We can now take the full measure of SpaceX's latest Starship prototype.
The company has mated the top and bottom halves of the Starship Mk1 vehicle at its South Texas facilities, SpaceX founder and CEO Elon Musk said today (Sept. 27).
"Starship halves being joined," he posted on Twitter, along with a photo of the sleek silver Mk1.
The milestone comes just in time for Musk's big weekend announcement: On Saturday evening (Sept. 28), the billionaire entrepreneur will reveal the latest design of Starship and Super Heavy, the spacecraft and rocket that SpaceX is developing to help humanity settle the moon, Mars and other distant worlds.
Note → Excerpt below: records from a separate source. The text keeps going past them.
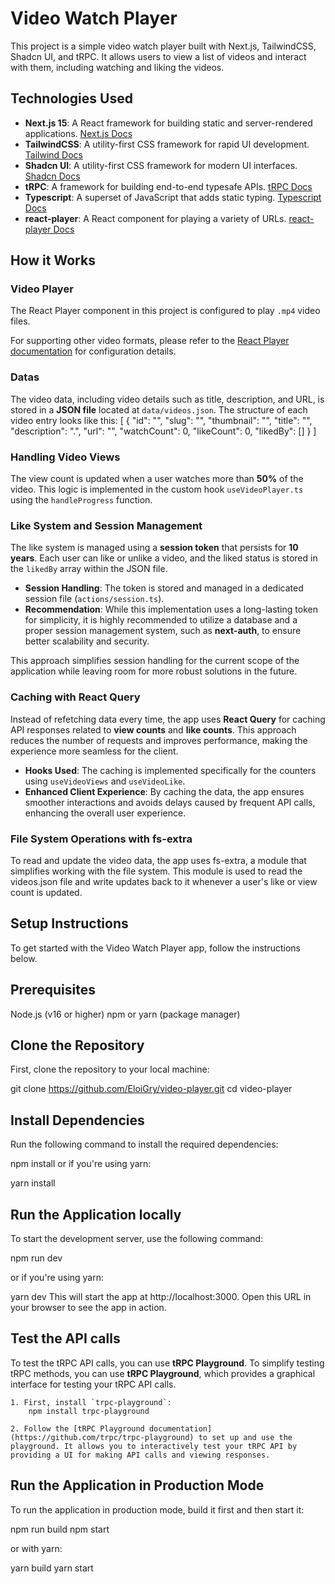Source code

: # Video Watch Player

This project is a simple video watch player built with Next.js, TailwindCSS, Shadcn UI, and tRPC. It allows users to view a list of videos and interact with them, including watching and liking the videos.

## Technologies Used

- **Next.js 15**: A React framework for building static and server-rendered applications.
  [Next.js Docs](https://nextjs.org/docs)
- **TailwindCSS**: A utility-first CSS framework for rapid UI development.
  [Tailwind Docs](https://tailwindcss.com/)
- **Shadcn UI**: A utility-first CSS framework for modern UI interfaces.
  [Shadcn Docs](https://ui.shadcn.com/)
- **tRPC**: A framework for building end-to-end typesafe APIs.
  [tRPC Docs](https://trpc.io/)
- **Typescript**: A superset of JavaScript that adds static typing.
[Typescript Docs](https://www.typescriptlang.org/)
- **react-player**: A React component for playing a variety of URLs.
[react-player Docs](https://github.com/CookPete/react-player/)

## How it Works

### Video Player 
The React Player component in this project is configured to play `.mp4` video files.

For supporting other video formats, please refer to the [React Player documentation](https://github.com/CookPete/react-player/) for configuration details.

### Datas
The video data, including video details such as title, description, and URL, is stored in a **JSON file** located at `data/videos.json`. The structure of each video entry looks like this:
[
  {
    "id": "",
    "slug": "",
    "thumbnail": "",
    "title": "",
    "description": ".",
    "url": "",
    "watchCount": 0,
    "likeCount": 0,
    "likedBy": []
  }
]


### Handling Video Views
The view count is updated when a user watches more than **50%** of the video. This logic is implemented in the custom hook `useVideoPlayer.ts` using the `handleProgress` function.

### Like System and Session Management

The like system is managed using a **session token** that persists for **10 years**. Each user can like or unlike a video, and the liked status is stored in the `likedBy` array within the JSON file.

- **Session Handling**: The token is stored and managed in a dedicated session file (`actions/session.ts`).
- **Recommendation**: While this implementation uses a long-lasting token for simplicity, it is highly recommended to utilize a database and a proper session management system, such as **next-auth**, to ensure better scalability and security.

This approach simplifies session handling for the current scope of the application while leaving room for more robust solutions in the future.


### Caching with React Query

Instead of refetching data every time, the app uses **React Query** for caching API responses related to **view counts** and **like counts**. This approach reduces the number of requests and improves performance, making the experience more seamless for the client. 

- **Hooks Used**: The caching is implemented specifically for the counters using `useVideoViews` and `useVideoLike`.
- **Enhanced Client Experience**: By caching the data, the app ensures smoother interactions and avoids delays caused by frequent API calls, enhancing the overall user experience.

### File System Operations with fs-extra
To read and update the video data, the app uses fs-extra, a module that simplifies working with the file system. This module is used to read the videos.json file and write updates back to it whenever a user's like or view count is updated.

## Setup Instructions
To get started with the Video Watch Player app, follow the instructions below.

## Prerequisites
Node.js (v16 or higher)
npm or yarn (package manager)

## Clone the Repository
First, clone the repository to your local machine:

git clone https://github.com/EloiGry/video-player.git
cd video-player

## Install Dependencies 
Run the following command to install the required dependencies:

npm install
or if you're using yarn:

yarn install

## Run the Application locally
To start the development server, use the following command:

npm run dev

or if you're using yarn:

yarn dev
This will start the app at http://localhost:3000. Open this URL in your browser to see the app in action.


## Test the API calls

To test the tRPC API calls, you can use **tRPC Playground**.
To simplify testing tRPC methods, you can use **tRPC Playground**, which provides a graphical interface for testing your tRPC API calls.

    1. First, install `trpc-playground`:
        npm install trpc-playground

    2. Follow the [tRPC Playground documentation](https://github.com/trpc/trpc-playground) to set up and use the playground. It allows you to interactively test your tRPC API by providing a UI for making API calls and viewing responses.

## Run the Application in Production Mode 
To run the application in production mode, build it first and then start it:

npm run build
npm start

or with yarn:

yarn build
yarn start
The presentation will take place at the South Texas site, which is near the village of Boca Chica. The newly stacked Mk1 will presumably serve as a dramatic backdrop.
Musk tends to give such big updates once per year; he has done so every autumn since 2016. He also parcels out interesting design details via Twitter from time to time.
Both Starship and Super Heavy will be fully and rapidly reusable, and the duo could begin flying commercial missions as soon as 2021, SpaceX representatives have said. The first operational flights will likely launch communications satellites, but there is a crewed Starship mission on the docket for 2023 — a round-the-moon flight booked by Japanese billionaire Yusaku Maezawa.
Starship will be capable of carrying 100 passengers and will be powered by six of SpaceX's next-generation Raptor engines, Musk has said. Super Heavy, meanwhile, will feature 35 Raptors.
But those details may have changed; we'll have to wait until tomorrow's presentation tomorrow to find out.
SpaceX is working its way up to the final Starship iteration via a series of prototypes. The first test version, the single-engine Starhopper, was retired last month after acing its second and final untethered flight from Boca Chica.
The 165-foot-tall (50 meters) Mk1 is the next in line. This three-engine vehicle will initially fly to an altitude of about 12 miles (20 kilometers), perhaps as early as next month, Musk has said. The Mk1 will go into Earth orbit on future test flights, if all goes according to plan.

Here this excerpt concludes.